[PROVIDED INFORMATION — start]

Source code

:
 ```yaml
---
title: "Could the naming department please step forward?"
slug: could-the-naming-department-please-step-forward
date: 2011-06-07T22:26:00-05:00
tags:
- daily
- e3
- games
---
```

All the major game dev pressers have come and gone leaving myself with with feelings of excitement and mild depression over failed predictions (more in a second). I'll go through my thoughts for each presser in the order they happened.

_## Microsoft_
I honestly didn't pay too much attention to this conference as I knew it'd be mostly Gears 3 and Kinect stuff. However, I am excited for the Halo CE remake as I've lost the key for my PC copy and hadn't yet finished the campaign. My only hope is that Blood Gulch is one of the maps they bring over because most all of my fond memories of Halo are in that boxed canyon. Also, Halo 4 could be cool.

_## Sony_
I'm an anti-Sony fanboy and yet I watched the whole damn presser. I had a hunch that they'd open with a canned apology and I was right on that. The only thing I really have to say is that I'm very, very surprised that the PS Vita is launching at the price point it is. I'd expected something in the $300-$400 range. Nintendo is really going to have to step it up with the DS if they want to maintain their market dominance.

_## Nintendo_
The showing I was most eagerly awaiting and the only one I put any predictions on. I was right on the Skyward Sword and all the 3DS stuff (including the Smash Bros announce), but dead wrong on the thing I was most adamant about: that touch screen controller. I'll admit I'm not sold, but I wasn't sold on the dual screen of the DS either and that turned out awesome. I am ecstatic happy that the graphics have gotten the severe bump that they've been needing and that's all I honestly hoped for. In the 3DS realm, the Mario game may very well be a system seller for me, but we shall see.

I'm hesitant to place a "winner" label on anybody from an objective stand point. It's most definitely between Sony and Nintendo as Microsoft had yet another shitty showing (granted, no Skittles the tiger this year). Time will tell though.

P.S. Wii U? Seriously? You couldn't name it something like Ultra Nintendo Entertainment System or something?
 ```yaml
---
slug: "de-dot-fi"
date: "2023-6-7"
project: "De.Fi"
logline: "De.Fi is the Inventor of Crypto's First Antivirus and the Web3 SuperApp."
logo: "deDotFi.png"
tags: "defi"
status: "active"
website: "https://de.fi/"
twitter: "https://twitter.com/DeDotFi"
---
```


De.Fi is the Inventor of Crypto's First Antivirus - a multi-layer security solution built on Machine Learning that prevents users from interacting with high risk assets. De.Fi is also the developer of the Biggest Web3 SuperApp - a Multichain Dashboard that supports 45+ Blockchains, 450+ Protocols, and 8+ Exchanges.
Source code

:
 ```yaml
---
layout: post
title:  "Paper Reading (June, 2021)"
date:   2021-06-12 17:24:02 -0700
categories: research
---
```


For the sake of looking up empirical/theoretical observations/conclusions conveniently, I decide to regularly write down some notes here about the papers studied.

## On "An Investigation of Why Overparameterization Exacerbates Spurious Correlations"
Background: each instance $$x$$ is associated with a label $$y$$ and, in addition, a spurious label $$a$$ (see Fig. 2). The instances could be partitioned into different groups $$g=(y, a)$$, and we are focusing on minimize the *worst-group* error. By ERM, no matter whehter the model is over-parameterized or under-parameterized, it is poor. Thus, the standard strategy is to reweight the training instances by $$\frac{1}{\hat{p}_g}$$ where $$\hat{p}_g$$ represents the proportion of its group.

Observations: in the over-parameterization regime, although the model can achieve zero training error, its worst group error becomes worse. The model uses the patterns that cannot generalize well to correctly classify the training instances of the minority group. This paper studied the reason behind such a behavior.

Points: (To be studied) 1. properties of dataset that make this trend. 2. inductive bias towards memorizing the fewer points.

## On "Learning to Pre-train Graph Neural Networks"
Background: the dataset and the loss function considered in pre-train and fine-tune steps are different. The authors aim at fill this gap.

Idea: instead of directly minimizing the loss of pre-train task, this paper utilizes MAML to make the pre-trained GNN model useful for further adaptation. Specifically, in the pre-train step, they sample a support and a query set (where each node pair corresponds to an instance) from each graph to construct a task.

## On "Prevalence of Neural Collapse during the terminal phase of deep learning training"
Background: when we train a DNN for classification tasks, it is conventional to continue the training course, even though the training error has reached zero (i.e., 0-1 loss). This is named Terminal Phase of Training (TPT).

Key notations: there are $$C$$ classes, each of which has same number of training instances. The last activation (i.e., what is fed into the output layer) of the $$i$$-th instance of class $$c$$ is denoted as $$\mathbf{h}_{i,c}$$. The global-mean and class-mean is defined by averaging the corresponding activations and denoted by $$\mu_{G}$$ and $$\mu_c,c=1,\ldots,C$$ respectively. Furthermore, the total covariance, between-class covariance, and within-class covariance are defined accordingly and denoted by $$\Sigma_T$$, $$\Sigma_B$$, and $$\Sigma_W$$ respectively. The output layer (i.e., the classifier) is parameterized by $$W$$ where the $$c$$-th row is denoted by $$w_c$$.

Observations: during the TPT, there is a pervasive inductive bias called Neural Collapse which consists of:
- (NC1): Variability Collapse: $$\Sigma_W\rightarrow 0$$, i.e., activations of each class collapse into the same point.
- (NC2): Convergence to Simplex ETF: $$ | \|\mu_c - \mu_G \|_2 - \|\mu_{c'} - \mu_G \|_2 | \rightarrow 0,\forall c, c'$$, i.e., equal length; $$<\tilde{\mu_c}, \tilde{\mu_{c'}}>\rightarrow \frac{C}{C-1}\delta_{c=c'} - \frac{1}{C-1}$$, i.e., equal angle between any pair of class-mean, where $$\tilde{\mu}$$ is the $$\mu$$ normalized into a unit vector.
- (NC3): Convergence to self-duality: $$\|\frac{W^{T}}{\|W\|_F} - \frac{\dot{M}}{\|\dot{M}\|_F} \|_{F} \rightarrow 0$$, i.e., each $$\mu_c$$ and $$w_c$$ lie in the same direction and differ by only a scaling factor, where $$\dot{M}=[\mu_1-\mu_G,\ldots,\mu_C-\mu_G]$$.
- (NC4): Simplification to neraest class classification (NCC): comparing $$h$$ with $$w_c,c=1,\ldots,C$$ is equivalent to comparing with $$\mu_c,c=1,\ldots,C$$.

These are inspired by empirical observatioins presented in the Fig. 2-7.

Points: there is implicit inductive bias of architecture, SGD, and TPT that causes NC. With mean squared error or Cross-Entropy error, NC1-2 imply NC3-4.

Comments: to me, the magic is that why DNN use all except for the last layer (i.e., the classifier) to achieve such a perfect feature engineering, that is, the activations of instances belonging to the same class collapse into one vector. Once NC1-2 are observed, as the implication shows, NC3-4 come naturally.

[PROVIDED INFORMATION — finish]

ACTIVITY:
Your answer should be one number: how many lines above contain "worst".

ANSWER TO THIS TASK:
2